The Monogamy Model — Fact or Fiction?
We do not live in a monogamous society. Monogamy is stuffed down nearly everyone’s throat—unless they refuse to go along with pressures to fit one model. Some are happily monogamous, while others have open relationships, are swingers or are polyamorous. It would be nearly impossible for all people to fit into one mold. I work with clients who choose all of these sexual lifestyles.
Most flings are not known to a spouse or other partner, while affairs usually come out. They are too complicated not to eventually be detected. Some advice columnists used to say don’t tell if you have a fling, as it may relieve you of guilt if this was not your agreement, but it is destructive to the partner and to the relationship. I agree with these columnists, but I work with those who do reveal affairs too.
Reality is a better basis for making realistic, appropriate sexual choices than a misguided attempt to fabricate, cover up and offer an illusion of what we desire and do sexually. Most of us are attracted to more than one person. Some of us flirt or look the other way, while others act on their attractions. Part of the excitement of being sexual is to fantasize and act on fantasies that aren’t likely to ruin our lives.
Everyone has to find the fine line between honesty and sensitivity, and the line between privacy and secrecy. We all deserve some privacy to be who we are in our sexual desires and fantasies.
In my affairs counseling practice, I help couples regain trust after an affair or fling has been discovered. In some cases, extramarital sex is found out by the partner from a cell phone, email or some other trail of evidence. In other cases, the partner who strayed tells his or her partner what happened.
It takes a while to regain trust. Time is a healer, but my focus is always on using any breach of trust as a wakeup call to attend more to the primary relationship—to make the relationship more vibrant emotionally and sexually. Women sometimes have extramarital sex to find affection and attention. Men often seek lust with a stranger, sometimes for money. The stereotypes for men and women are not always accurate–some men yearn for more affection and some women seek more sexual variety. It is natural to yearn for sexual variety, but our society frowns on those who even fantasize and desire others.
A Treatment Plan That Works
I develop a treatment plan that includes basic CBT, improving communication, and the insights from Dr. John Gottman’s research. I do not shame or blame the partner who went outside the relationship for some emotional or sexual purpose. I am painfully aware that many marriage counselors do this. It does not help to shame and blame.
I believe people should keep their agreements. To do this, their agreements must be clear and sensible. I also believe that marriage is a journey, and that along the journey some redesign their guidelines about what is OK and what is not OK.

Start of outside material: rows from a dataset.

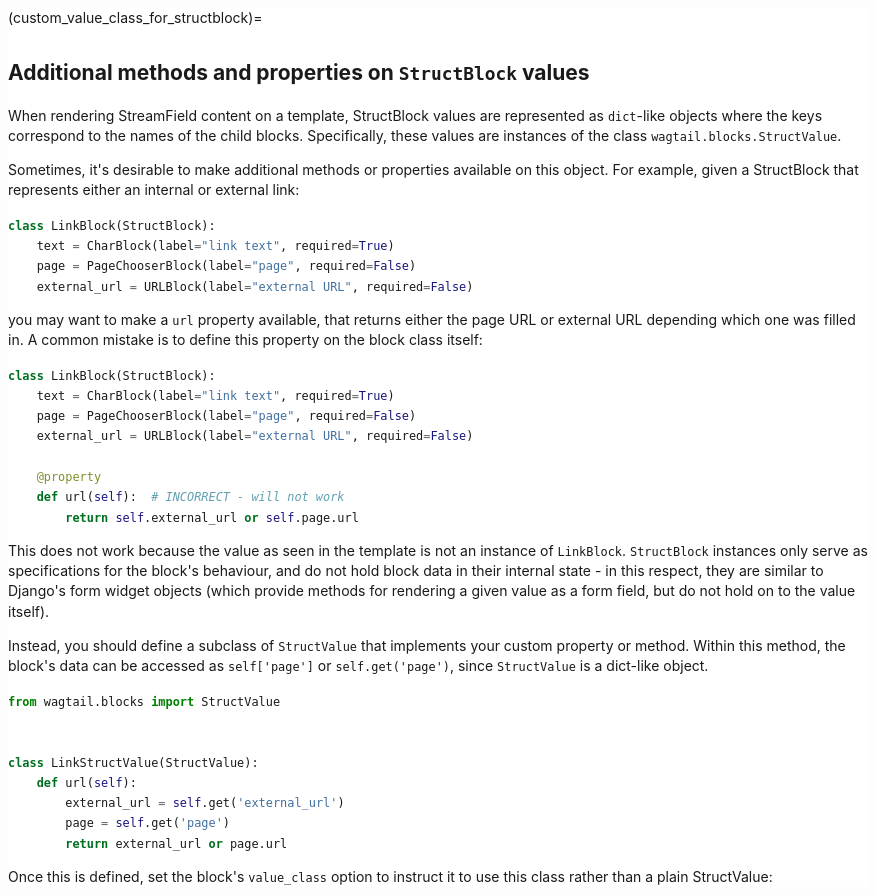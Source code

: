 (custom_value_class_for_structblock)=

## Additional methods and properties on `StructBlock` values

When rendering StreamField content on a template, StructBlock values are represented as `dict`-like objects where the keys correspond to the names of the child blocks. Specifically, these values are instances of the class `wagtail.blocks.StructValue`.

Sometimes, it's desirable to make additional methods or properties available on this object. For example, given a StructBlock that represents either an internal or external link:

```python
class LinkBlock(StructBlock):
    text = CharBlock(label="link text", required=True)
    page = PageChooserBlock(label="page", required=False)
    external_url = URLBlock(label="external URL", required=False)
```

you may want to make a `url` property available, that returns either the page URL or external URL depending which one was filled in. A common mistake is to define this property on the block class itself:

```python
class LinkBlock(StructBlock):
    text = CharBlock(label="link text", required=True)
    page = PageChooserBlock(label="page", required=False)
    external_url = URLBlock(label="external URL", required=False)

    @property
    def url(self):  # INCORRECT - will not work
        return self.external_url or self.page.url
```

This does not work because the value as seen in the template is not an instance of `LinkBlock`. `StructBlock` instances only serve as specifications for the block's behaviour, and do not hold block data in their internal state - in this respect, they are similar to Django's form widget objects (which provide methods for rendering a given value as a form field, but do not hold on to the value itself).

Instead, you should define a subclass of `StructValue` that implements your custom property or method. Within this method, the block's data can be accessed as `self['page']` or `self.get('page')`, since `StructValue` is a dict-like object.

```python
from wagtail.blocks import StructValue


class LinkStructValue(StructValue):
    def url(self):
        external_url = self.get('external_url')
        page = self.get('page')
        return external_url or page.url
```

Once this is defined, set the block's `value_class` option to instruct it to use this class rather than a plain StructValue:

I find that it helps to distinguish between a person being a good person and their behavior reflecting or not reflecting that goodness. No one is perfect. Moralizing about flirtations or some sexual attention with others does not facilitate a more harmonious, exciting and safe relationship. Since sex can mean everything from lust to love, it behooves us to focus on what an affair or fling meant, and what the marriage means in the present.
Shaming a partner who has paid some attention to others is not a healthy option. Sex addiction counselors and marriage counselors often shame the straying partner, but this does not solve problems. Instead, it creates more problems. My approach has saved and improved many marriages and other intimate relationships faced with affairs and other sexual dalliances.
My approach is to improve sexual intimacy and trust in a primary relationship. This can help minimize further temptations to get involved with others, but some of my clients renegotiate their agreements too. A comfortable relationship sometimes lacks excitement, and this void can set the stage for affairs.
Maintaining some mystique and experimenting with a variety of sexual and emotional experiences can support a primary relationship. Those who reveal every thought and behavior have relinquished any mystique, which could have made a partner more excited with them!